Last week I graduated from the University of Maryland with a Masters in Community Planning. I was one of the graduating students invited to speak at the School of Architecture, Planning, and Preservation Commencement Ceremony. Here is the text of my speech. Thanks to my parents and Libby and her parents who were able to attend.
Urban planners often have the opportunity to reflect on our profession. This is because we are constantly asked to explain precisely what it is that we do. Upon hearing I studied urban planning, someone I met recently exclaimed, “oh good, maybe you can explain to me what it is.” She was the roommate of one of my program classmates. I sometimes only half seriously explain urban planning is the “they” so often invoked in casual conversation. You know, they should really do something about those vacant buildings. They should make housing more affordable. They need to improve public transportation.
In professional circles it sometimes seems we’re a profession under attack. Architects are superior at making persuasive drawings. Scientists speak with authority on natural systems. Engineers lay out our roads and transit systems. Politicians make decisions about baseball stadiums, convention centers, and other big projects.
However, I think urban planning’s sometimes ambiguous professional role is a source of ongoing renewal for the profession. Good urban planning serves as the connection between where we are and where we want to be. It’s dedicated to finding both the goals and the resources to achieve them. It’s also an endlessly ambitious profession, because by definition we set out to impact something we have only limited power to control: the form and function of the city. Planners fill the unique need for a holistic view of the city. After all, cities themselves ignore clean separations between disciplines.
The ambitious, solution-oriented spirit of planning has guided the studio projects the graduating planning students here today have worked on, which includes studying community in a mixed-income housing project in Baltimore, the needs of the elderly in Prince George’s County, or housing and economic development in a South African village. This spirit has guided work I have been involved in here in College Park, where we used new technology to create a website to engage the community about development issues, from new housing to environmental issues, and cultivate a shared vision for the future.

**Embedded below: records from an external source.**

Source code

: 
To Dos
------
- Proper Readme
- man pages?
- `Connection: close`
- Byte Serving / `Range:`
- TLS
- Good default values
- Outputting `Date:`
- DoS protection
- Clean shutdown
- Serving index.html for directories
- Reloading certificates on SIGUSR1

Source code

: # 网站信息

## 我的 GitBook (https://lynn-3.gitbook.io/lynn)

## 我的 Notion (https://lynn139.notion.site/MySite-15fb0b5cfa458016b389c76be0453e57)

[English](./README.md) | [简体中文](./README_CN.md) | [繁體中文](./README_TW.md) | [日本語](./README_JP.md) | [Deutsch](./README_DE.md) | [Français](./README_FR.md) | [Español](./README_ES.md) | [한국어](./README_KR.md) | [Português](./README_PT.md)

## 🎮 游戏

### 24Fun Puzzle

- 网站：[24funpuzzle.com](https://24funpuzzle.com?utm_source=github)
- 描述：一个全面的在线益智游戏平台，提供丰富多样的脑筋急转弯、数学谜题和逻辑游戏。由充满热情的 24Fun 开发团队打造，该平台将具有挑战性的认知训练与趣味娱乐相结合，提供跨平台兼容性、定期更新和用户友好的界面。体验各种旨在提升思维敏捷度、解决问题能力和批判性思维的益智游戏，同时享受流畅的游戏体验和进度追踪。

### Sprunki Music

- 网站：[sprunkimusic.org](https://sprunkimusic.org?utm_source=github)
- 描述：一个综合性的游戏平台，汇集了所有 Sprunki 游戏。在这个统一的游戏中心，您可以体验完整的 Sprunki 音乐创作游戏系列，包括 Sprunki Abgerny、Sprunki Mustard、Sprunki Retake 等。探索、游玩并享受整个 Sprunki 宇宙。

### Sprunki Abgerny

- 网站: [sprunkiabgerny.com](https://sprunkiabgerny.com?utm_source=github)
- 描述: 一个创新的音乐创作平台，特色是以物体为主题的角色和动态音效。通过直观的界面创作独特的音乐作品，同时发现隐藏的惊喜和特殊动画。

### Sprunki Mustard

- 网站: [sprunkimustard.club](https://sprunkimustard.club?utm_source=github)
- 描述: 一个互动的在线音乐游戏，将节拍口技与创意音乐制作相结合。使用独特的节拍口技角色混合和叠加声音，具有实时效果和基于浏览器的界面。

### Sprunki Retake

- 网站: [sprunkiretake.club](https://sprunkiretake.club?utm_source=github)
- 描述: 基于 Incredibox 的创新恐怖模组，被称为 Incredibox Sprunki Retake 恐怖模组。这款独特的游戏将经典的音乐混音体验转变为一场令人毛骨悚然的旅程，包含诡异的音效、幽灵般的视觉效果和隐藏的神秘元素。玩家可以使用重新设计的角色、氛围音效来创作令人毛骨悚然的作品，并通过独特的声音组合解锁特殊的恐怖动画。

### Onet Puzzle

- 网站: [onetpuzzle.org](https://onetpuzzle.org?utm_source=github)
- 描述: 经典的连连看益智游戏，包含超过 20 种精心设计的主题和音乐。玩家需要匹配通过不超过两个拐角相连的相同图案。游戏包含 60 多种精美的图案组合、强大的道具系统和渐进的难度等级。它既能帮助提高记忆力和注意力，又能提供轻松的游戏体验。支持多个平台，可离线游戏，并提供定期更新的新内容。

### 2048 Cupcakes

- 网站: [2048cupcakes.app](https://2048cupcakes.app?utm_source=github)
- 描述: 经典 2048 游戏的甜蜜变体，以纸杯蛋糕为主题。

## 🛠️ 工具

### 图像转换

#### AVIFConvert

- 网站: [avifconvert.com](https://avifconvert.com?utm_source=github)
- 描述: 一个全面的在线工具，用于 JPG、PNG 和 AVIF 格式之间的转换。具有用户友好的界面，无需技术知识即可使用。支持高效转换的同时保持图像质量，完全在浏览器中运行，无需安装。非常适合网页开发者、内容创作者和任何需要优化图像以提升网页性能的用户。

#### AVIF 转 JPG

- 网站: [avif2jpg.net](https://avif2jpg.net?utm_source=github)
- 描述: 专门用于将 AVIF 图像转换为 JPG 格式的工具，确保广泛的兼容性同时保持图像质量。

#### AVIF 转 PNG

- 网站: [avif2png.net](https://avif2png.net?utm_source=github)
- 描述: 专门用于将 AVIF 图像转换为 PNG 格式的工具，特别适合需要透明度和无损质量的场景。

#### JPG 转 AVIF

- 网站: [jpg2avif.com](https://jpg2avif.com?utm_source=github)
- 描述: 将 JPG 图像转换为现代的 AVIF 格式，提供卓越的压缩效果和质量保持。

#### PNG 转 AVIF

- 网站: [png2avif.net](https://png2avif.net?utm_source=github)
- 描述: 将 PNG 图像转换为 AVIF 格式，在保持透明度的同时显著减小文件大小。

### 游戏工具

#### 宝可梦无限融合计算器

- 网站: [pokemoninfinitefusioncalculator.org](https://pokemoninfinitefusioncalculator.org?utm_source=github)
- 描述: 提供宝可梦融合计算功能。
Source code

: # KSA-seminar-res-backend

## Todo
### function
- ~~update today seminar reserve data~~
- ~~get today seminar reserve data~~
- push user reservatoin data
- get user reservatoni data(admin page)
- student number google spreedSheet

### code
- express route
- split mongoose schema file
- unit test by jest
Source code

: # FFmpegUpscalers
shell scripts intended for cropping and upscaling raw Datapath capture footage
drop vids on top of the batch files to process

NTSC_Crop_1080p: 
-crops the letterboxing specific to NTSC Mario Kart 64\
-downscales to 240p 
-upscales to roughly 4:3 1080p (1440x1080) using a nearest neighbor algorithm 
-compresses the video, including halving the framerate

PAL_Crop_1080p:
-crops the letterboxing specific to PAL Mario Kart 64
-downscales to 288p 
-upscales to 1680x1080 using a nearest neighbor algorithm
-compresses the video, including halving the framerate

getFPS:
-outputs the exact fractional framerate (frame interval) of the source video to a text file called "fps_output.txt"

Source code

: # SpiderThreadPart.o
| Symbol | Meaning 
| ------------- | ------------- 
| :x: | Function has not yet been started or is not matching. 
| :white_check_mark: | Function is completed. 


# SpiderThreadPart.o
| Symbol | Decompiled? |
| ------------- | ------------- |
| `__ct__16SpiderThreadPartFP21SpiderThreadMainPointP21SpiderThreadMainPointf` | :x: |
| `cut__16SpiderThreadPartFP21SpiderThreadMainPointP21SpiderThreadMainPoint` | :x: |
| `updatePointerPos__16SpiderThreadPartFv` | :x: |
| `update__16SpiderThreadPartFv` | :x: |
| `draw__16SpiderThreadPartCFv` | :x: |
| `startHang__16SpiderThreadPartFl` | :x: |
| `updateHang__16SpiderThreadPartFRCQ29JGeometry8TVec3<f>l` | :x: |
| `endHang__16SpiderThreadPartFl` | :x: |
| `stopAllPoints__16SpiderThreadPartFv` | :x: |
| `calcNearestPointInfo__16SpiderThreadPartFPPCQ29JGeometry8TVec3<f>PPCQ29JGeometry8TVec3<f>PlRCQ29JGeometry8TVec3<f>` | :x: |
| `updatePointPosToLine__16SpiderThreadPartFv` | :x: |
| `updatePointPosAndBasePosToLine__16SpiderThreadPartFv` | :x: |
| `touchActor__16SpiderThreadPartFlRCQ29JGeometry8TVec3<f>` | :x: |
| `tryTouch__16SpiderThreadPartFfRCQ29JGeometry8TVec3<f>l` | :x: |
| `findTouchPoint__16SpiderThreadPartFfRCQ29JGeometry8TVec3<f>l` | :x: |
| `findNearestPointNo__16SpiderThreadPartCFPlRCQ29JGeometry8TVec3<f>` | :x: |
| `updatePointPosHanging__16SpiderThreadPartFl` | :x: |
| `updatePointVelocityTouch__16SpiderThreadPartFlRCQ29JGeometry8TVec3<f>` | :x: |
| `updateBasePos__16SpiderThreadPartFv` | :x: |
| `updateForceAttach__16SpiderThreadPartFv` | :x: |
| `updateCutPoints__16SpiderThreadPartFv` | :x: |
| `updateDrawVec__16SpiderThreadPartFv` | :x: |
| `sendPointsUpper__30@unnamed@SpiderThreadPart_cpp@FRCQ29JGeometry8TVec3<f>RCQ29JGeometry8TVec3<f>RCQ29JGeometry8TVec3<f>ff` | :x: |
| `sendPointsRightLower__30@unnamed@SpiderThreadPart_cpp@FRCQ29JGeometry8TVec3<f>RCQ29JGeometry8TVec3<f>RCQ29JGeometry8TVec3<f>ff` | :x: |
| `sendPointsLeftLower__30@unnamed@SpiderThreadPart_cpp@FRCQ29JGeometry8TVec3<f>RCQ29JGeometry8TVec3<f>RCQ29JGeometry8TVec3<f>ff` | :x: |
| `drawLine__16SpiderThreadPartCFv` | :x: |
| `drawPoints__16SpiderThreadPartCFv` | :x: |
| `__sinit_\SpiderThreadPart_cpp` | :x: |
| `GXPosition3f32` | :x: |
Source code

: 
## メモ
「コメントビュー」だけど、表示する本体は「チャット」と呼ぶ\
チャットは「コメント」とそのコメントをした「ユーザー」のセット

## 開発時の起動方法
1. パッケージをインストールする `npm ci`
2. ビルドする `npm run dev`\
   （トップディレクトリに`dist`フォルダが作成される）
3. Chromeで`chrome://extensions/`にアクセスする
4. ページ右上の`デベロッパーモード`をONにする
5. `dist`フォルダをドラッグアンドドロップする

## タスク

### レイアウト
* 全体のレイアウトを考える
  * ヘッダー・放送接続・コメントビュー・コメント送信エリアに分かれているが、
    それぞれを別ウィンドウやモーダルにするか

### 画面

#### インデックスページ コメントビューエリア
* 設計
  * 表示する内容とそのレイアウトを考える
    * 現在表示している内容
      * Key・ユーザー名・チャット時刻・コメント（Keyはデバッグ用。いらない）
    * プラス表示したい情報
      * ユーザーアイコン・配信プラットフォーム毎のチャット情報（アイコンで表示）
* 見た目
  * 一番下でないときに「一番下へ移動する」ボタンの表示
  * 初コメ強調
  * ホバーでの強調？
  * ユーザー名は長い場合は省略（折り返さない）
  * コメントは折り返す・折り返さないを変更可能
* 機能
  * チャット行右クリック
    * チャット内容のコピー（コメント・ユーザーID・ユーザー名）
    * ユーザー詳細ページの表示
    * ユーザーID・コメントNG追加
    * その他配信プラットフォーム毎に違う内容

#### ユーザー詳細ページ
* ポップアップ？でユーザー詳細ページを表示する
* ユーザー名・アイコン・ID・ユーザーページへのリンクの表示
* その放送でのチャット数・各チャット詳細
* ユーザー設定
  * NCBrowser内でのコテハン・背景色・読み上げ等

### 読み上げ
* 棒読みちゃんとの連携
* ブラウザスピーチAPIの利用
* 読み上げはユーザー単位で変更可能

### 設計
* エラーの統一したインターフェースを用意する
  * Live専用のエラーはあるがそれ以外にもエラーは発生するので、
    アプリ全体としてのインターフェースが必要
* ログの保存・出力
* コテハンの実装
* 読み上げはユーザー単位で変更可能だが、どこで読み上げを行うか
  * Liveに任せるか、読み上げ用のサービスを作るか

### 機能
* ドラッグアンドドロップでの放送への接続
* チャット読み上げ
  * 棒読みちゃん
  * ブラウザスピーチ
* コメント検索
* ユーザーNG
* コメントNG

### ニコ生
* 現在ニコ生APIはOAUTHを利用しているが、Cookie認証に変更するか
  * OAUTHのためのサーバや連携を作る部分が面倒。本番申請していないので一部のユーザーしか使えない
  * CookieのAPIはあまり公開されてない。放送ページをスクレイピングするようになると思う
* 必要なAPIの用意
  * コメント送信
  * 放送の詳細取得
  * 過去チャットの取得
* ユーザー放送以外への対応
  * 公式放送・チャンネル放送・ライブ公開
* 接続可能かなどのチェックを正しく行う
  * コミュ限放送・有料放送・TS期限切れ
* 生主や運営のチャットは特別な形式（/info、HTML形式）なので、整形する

As we embark on professional careers, we face unprecedented challenges. The earth’s climate is changing, our urban infrastructure is based on polluting and increasingly scarce fossil fuel, and billions of the world’s poor need improved living conditions. I don’t know the answer to these questions, but I’m confident urban planners — including some in this room — will play an important role. That’s something you can talk about the next time you meet an urban planner.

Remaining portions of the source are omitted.